The psychologist Carl Jung once remarked that the true leader is always led. Ms Sonia Gandhi has some such characteristic. A prominent intellectual of Cabinet minister rank said once that she listens to all opinions and then gives her decision.
That is an admirable trait – except that she listens to only those who kow-tow to her authority and mercilessly excludes everybody else. The result is she gets only nuances of the same kind of thought but not alternative thoughts; she promotes obedience and not leadership. In India, most leadership devolves by inheritance. The originator of the dynasty is invariably a champion of the poor and the disadvantaged. Unfortunately, his children are born to prestige and even to wealth.
Often, they do not have the capabilities of the progenitor. Yet, such is the power (and wealth) of the progenitor that the descendants inherit not merely wealth, but also political power. Apparently, our legal system has no means to check such aggrandisement; it does not check even how the progenitor and the descendants acquired the wealth they have.
In addition, our culture has a preference for a monarchical system with considerable tolerance for the foibles of the royal family. In recent years, there has been an acceptance that political families can make money even when they do so by far from legal means. It was not always so.

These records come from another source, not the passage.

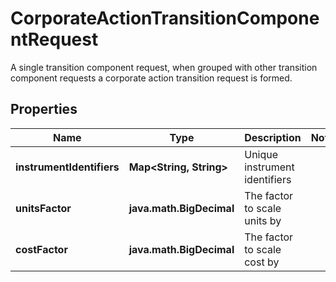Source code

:

# CorporateActionTransitionComponentRequest

A single transition component request, when grouped with other transition component requests a corporate action  transition request is formed.

## Properties

Name | Type | Description | Notes
------------ | ------------- | ------------- | -------------
**instrumentIdentifiers** | **Map&lt;String, String&gt;** | Unique instrument identifiers | 
**unitsFactor** | **java.math.BigDecimal** | The factor to scale units by | 
**costFactor** | **java.math.BigDecimal** | The factor to scale cost by | 



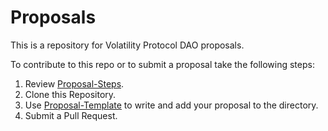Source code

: # Proposals
This is a repository for Volatility Protocol DAO proposals.

To contribute to this repo or to submit a proposal take the following steps:

1. Review [Proposal-Steps](https://github.com/Volatility-DAO/DAO-Proposals/blob/main/Proposal-Steps.md).
2. Clone this Repository.
3. Use [Proposal-Template](https://github.com/Volatility-DAO/DAO-Proposals/blob/main/Proposal-Template.md) to write and add your proposal to the directory.
4. Submit a Pull Request.
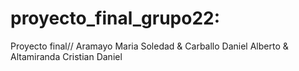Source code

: # proyecto_final_grupo22: 
Proyecto final// 
Aramayo Maria Soledad &
Carballo Daniel Alberto &
Altamiranda Cristian Daniel

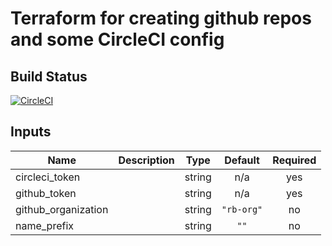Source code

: # Terraform for creating github repos and some CircleCI config

## Build Status

[![CircleCI](https://circleci.com/gh/rb-org/tfm-git/tree/master.svg?style=svg&circle-token=a5f4fce3f54534bc5f6afee116accb0c246bb220)](https://circleci.com/gh/rb-org/tfm-git/tree/master)
## Inputs

| Name | Description | Type | Default | Required |
|------|-------------|:----:|:-----:|:-----:|
| circleci\_token |  | string | n/a | yes |
| github\_token |  | string | n/a | yes |
| github\_organization |  | string | `"rb-org"` | no |
| name\_prefix |  | string | `""` | no |
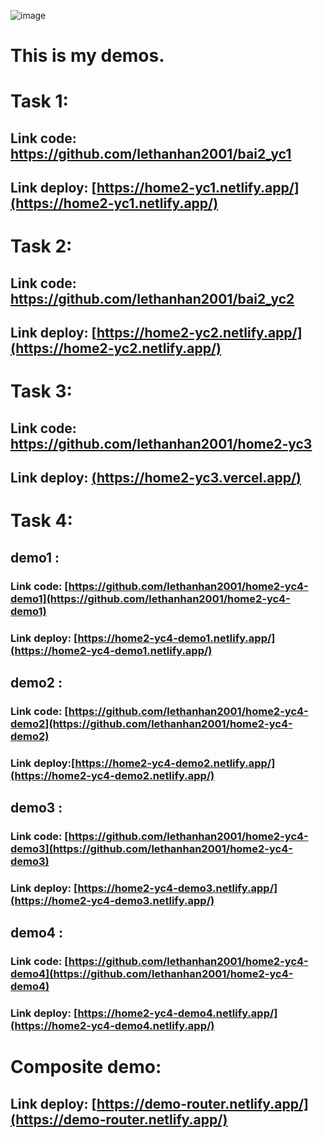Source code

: ![image](https://github.com/lethanhan2001/routing/assets/137029600/b5869597-eba9-4a5d-8d7c-cb48a04a7f0b)

# This is my demos.
# Task 1: 
## Link code: https://github.com/lethanhan2001/bai2_yc1
## Link deploy: [https://home2-yc1.netlify.app/](https://home2-yc1.netlify.app/)

# Task 2: 
## Link code: https://github.com/lethanhan2001/bai2_yc2
## Link deploy: [https://home2-yc2.netlify.app/](https://home2-yc2.netlify.app/)

# Task 3: 
## Link code: https://github.com/lethanhan2001/home2-yc3
## Link deploy: [(https://home2-yc3.vercel.app/)](https://home2-yc3.vercel.app/)

# Task 4: 
## demo1 : 
### Link code: [https://github.com/lethanhan2001/home2-yc4-demo1](https://github.com/lethanhan2001/home2-yc4-demo1)
### Link deploy: [https://home2-yc4-demo1.netlify.app/](https://home2-yc4-demo1.netlify.app/)

## demo2 : 
### Link code: [https://github.com/lethanhan2001/home2-yc4-demo2](https://github.com/lethanhan2001/home2-yc4-demo2)
### Link deploy:[https://home2-yc4-demo2.netlify.app/](https://home2-yc4-demo2.netlify.app/)

## demo3 : 
### Link code: [https://github.com/lethanhan2001/home2-yc4-demo3](https://github.com/lethanhan2001/home2-yc4-demo3)
### Link deploy: [https://home2-yc4-demo3.netlify.app/](https://home2-yc4-demo3.netlify.app/)

## demo4 : 
### Link code: [https://github.com/lethanhan2001/home2-yc4-demo4](https://github.com/lethanhan2001/home2-yc4-demo4)
### Link deploy: [https://home2-yc4-demo4.netlify.app/](https://home2-yc4-demo4.netlify.app/)

# Composite demo: 
## Link deploy: [https://demo-router.netlify.app/](https://demo-router.netlify.app/)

EMERGING POLITICAL CULTURE
Mr. Atulya Ghosh was for years the treasurer of the Congress party. When he died he left nothing but his ancestral house. On the other hand, we have Mr Jagan Reddy, the son of the former Chief Minister of Andhra Pradesh, who has challenged the authority of the Congress party only because his father allegedly retained for himself large part of the money presumably collected for the party.
The public does not seem to bother about the fact that Mr. Reddy's father allegedly amassed huge wealth within a short time. Possibly, another political dynasty is about to start. Is there a solution to this sad state of affairs?
Fortunately, there are some indications, slight as yet, that the public mood is changing. Recent elections have shown that money is valuable, but an excess of it can actually become a burden. How sad and humiliating it should be for a person brought up and living in luxury to be confined in jail? How much more sad and humiliating it should be for the fond parents? Thanks to media pressure, this has actually occurred. Have the political families learnt a lesson? One cannot be sure, but they should realise that politics should not be safely treated as a caste with children automatically following the profession of the parents.
MAKE MPs IMPORTANT
Money is at the root of all this evil. Politicians have a peculiar mindset: they do not mind making pots of illegal money but hesitate to pay for themselves a decent wage which is enough for themselves, their children and their grandchildren.
Recently, the amount under the MPLADS scheme was raised to Rs. 5 crore a year. Thirty years ago, I proposed in The Hindu that MPs' salaries should be that high but the MPs converted that idea into the MPLADS scheme. Just imagine what MPs would feel like when they get Rs. 5 crores a year and that is further indexed to purchasing power parity? If all election expenses too are met by the state, would they be as corrupt as they are now? Will they be mere hangers-on or will they act as responsible representatives of their people?
Let us make MPs important and as independent of political masters as MPs are in the UK and Senators and Congressmen are in the US. Professors in Oxford and Cambridge are well known but the vice-chancellors are rarely, if ever, heard of. That is how Parliament should be – MPs should be well known but the ministers should be virtually unknown. As in the US, ministers may not even be MPs. That is the kind of a system our country needs.
However, as Lord Keynes said, the difficulty lies not so much in developing new ideas as in escaping from old ones.